On Monday, both Harris and former President Donald Trump campaigned in Pennsylvania, as they seek to secure the Keystone State’s 19 Electoral College votes. While the vice president has a 0.7-point lead in Pennsylvania, according to 538, her campaign’s focus on abortion may risk alienating one of the state’s most critical demographics.
“Her San Francisco progressive persona isn’t a good fit for Joe Biden’s native state,” William McGurn wrote in a Wall Street Journal op-ed on Monday.
According to Pew Research Center’s 2014 U.S. Religious Landscape Study, 24 percent of Pennsylvanians identified as Catholic. In 2020, the Pennsylvania Catholic Conference, citing the Official Catholic Directory, put that figure at 23 percent—meaning that of the state’s 13 million residents, about 3 million are Catholic.
McGurn, who served as President George W. Bush’s chief speechwriter from 2006 to 2008, said Harris’ campaign “gaffes” and her political record could see her lose the group and the state as whole, which Biden won narrowly in 2020.
Newsweek has contacted the Harris campaign for comment on McGurn’s article.
McGurn noted that as California’s attorney general, Harris opposed religious exemptions for private employers such as Hobby Lobby, after the Supreme Court ruled in 2014 that the company should be exempt from an Obamacare mandate requiring companies to include contraception in employee health policies.
While serving as a senator in 2018, Harris was also critical of Senate Judiciary Committee nominee Brian Buescher’s membership of the Knights of Columbus, a Catholic fraternal service order named after Christopher Columbus that promotes traditional Catholic stances on issues such as same-sex marriage and abortion.

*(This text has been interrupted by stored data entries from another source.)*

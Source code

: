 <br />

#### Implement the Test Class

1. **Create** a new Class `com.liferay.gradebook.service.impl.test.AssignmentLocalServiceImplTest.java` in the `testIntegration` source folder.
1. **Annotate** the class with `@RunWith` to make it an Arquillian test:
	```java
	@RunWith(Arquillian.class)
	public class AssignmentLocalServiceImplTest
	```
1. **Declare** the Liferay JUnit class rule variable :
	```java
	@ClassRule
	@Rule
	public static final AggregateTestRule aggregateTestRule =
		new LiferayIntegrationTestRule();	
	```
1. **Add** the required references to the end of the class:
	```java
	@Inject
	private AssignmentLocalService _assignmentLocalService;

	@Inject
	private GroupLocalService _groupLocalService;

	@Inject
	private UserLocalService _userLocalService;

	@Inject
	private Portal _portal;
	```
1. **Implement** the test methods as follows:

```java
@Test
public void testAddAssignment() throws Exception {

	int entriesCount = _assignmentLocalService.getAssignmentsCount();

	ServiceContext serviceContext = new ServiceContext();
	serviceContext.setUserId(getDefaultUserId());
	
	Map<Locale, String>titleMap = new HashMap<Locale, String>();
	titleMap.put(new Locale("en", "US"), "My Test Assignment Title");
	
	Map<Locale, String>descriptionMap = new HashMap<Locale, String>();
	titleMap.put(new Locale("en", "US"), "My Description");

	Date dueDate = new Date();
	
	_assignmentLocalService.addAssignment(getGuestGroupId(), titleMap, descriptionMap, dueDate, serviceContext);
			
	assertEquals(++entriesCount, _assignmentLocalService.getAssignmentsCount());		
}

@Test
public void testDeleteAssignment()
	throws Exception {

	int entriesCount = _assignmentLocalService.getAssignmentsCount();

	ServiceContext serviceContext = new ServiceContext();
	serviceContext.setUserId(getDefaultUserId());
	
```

Harris later co-sponsored the Equality Act, legislation that McGurn said had drawn intense criticism from national Catholic organizations for its supposedly pro-abortion policy implications.
The vice president’s campaign website said, “As President, she’ll fight to pass the Equality Act to enshrine anti-discrimination protections for LGBTQI+ Americans in health care, housing, education, and more into law.”
McGurn wrote: “Though Joe Biden also found himself crosswise with the Catholic Church on issues such as abortion and same-sex marriage, his Scranton, Pa., roots and familiarity with the culture meant he could overcome that.”
Biden, a Pennsylvania native and the first Catholic president since John F. Kennedy, secured 52 percent of Catholic voters in 2020, according to Edison exit polls, and he won the state by fewer than 100,000 votes.
According to an early October poll of Catholic voters conducted by Mercury Analytics for the National Catholic Reporter, Trump holds the Catholic vote in five of the seven swing states, with Harris maintaining a slight edge in Pennsylvania and a 6-point lead in Nevada.